P-pp-pull it. Pull it real good.

A revised verdict includes andouilles de Vire (brined belly, cooked stomach, poached intestines and ground pork stuffed into a beef bung, smoked then poached) and Guémené (butterflied intestines, poached then rolled in concentric rings, often with a cured belly center) to be acceptable, both of which can be chewed on cold or hot, though neither repast merits  walking  any amount of miles in flip-flops to savour. The Troyes variety however  remains confined to a personal bastion where it can do no harm.

At last, a bag for the gastroenterologist who has everything.

The true merit of a charcutier’s skill might be measured by the noble, forgotten dirty work.  Few fabrications involve such minimally processed, austere raw ingredients.  Pork middles, pork stomachs, salt, mustard and spices.  Simmered, cooled, cut, seasoned, stuffed, cooked again and kept in fat or its own gelatin.  And yet, the final product is a hard pill to swallow, though an appreciation for the humdrum otherwise discarded ingredients in endearing, almost bearable with enough mustard and nasal congestion.
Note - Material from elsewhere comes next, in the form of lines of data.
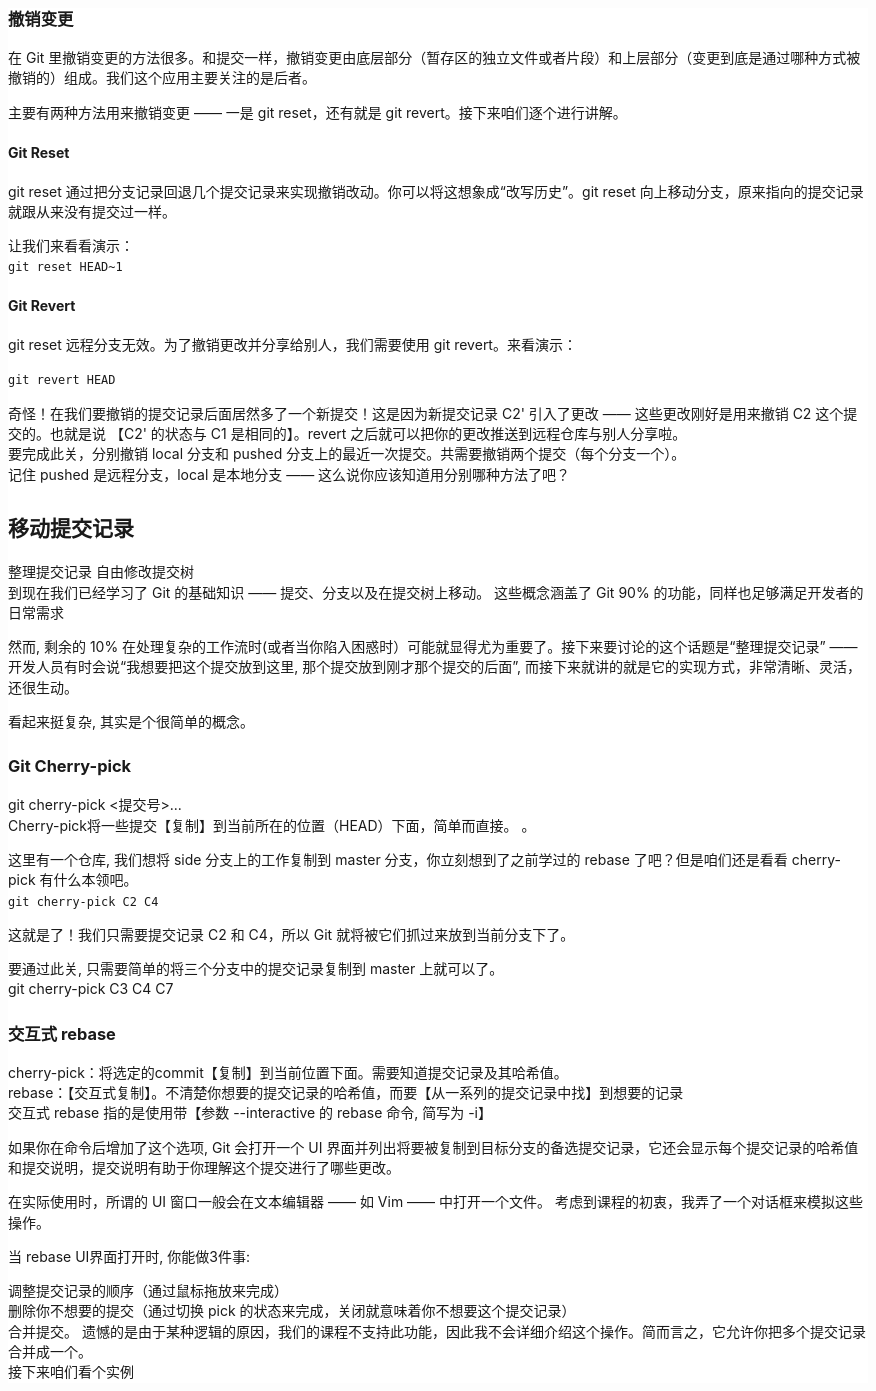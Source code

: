 

### 撤销变更    

在 Git 里撤销变更的方法很多。和提交一样，撤销变更由底层部分（暂存区的独立文件或者片段）和上层部分（变更到底是通过哪种方式被撤销的）组成。我们这个应用主要关注的是后者。    

主要有两种方法用来撤销变更 —— 一是 git reset，还有就是 git revert。接下来咱们逐个进行讲解。    

#### Git Reset    
git reset 通过把分支记录回退几个提交记录来实现撤销改动。你可以将这想象成“改写历史”。git reset 向上移动分支，原来指向的提交记录就跟从来没有提交过一样。    

让我们来看看演示：    
`git reset HEAD~1`    

#### Git Revert    
git reset 远程分支无效。为了撤销更改并分享给别人，我们需要使用 git revert。来看演示：    

`git revert HEAD`    

奇怪！在我们要撤销的提交记录后面居然多了一个新提交！这是因为新提交记录 C2' 引入了更改 —— 这些更改刚好是用来撤销 C2 这个提交的。也就是说 【C2' 的状态与 C1 是相同的】。revert 之后就可以把你的更改推送到远程仓库与别人分享啦。    
要完成此关，分别撤销 local 分支和 pushed 分支上的最近一次提交。共需要撤销两个提交（每个分支一个）。    
记住 pushed 是远程分支，local 是本地分支 —— 这么说你应该知道用分别哪种方法了吧？    

## 移动提交记录    
整理提交记录  自由修改提交树    
到现在我们已经学习了 Git 的基础知识 —— 提交、分支以及在提交树上移动。 这些概念涵盖了 Git 90% 的功能，同样也足够满足开发者的日常需求    

然而, 剩余的 10% 在处理复杂的工作流时(或者当你陷入困惑时）可能就显得尤为重要了。接下来要讨论的这个话题是“整理提交记录” —— 开发人员有时会说“我想要把这个提交放到这里, 那个提交放到刚才那个提交的后面”, 而接下来就讲的就是它的实现方式，非常清晰、灵活，还很生动。    

看起来挺复杂, 其实是个很简单的概念。    
### Git Cherry-pick    
git cherry-pick <提交号>...    
Cherry-pick将一些提交【复制】到当前所在的位置（HEAD）下面，简单而直接。 。    

这里有一个仓库, 我们想将 side 分支上的工作复制到 master 分支，你立刻想到了之前学过的 rebase 了吧？但是咱们还是看看 cherry-pick 有什么本领吧。    
`git cherry-pick C2 C4`    

这就是了！我们只需要提交记录 C2 和 C4，所以 Git 就将被它们抓过来放到当前分支下了。    

要通过此关, 只需要简单的将三个分支中的提交记录复制到 master 上就可以了。    
git cherry-pick C3 C4 C7    

### 交互式 rebase    
cherry-pick：将选定的commit【复制】到当前位置下面。需要知道提交记录及其哈希值。    
rebase：【交互式复制】。不清楚你想要的提交记录的哈希值，而要【从一系列的提交记录中找】到想要的记录    
交互式 rebase 指的是使用带【参数 --interactive 的 rebase 命令, 简写为 -i】    

如果你在命令后增加了这个选项, Git 会打开一个 UI 界面并列出将要被复制到目标分支的备选提交记录，它还会显示每个提交记录的哈希值和提交说明，提交说明有助于你理解这个提交进行了哪些更改。    

在实际使用时，所谓的 UI 窗口一般会在文本编辑器 —— 如 Vim —— 中打开一个文件。 考虑到课程的初衷，我弄了一个对话框来模拟这些操作。    


当 rebase UI界面打开时, 你能做3件事:    

调整提交记录的顺序（通过鼠标拖放来完成）    
删除你不想要的提交（通过切换 pick 的状态来完成，关闭就意味着你不想要这个提交记录）    
合并提交。 遗憾的是由于某种逻辑的原因，我们的课程不支持此功能，因此我不会详细介绍这个操作。简而言之，它允许你把多个提交记录合并成一个。    
接下来咱们看个实例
Like the rings on a tree, only they measure how many years your hands will smell.

A close relative, Andouille Guemené from Brittany is like scoring an emerald Jujubee in the dark at the movies after a handful of ebony ones.  Not quite a fruit cocktail, but at least a palatable flavor reminiscent of toothpaste.  Guemené is like a belly section of the pig built like a Combos, but not really snack worthy.  A crowd pleasing center of pork belly wrapped in concentric rings of pork middles.  Cooked, wrapped in some sort of wax and can be enjoyed cold, like revenge.  Or, heated up in rows along side coins of blood sausage slivers and braised pork belly on savoury pastry:  a calorie-rich slice of pizza at the rugby equivalent of the SuperBowl.

The definitive American contribution to sausage ingenuity.

At the very least, particularly for the sensorially vacant veterans who indifferently jiggle the goods bareback, fabricating andouilles ensures ample personal space on public transportation and a wide “stinking drunk” buffer zone at the bar. Still, it remains a time honored monument to resourcefulness,  patience, practice, dedication,  discipline and pursuit in making gilded purses from intestinal burlap.

*pig insides have been used exclusively since veal tripe were forbidden in 2000 after the crazy cow case, thereupon halting the production of Andouillette de Cambrai.  Since 2008 however, new regulations lifted the ban.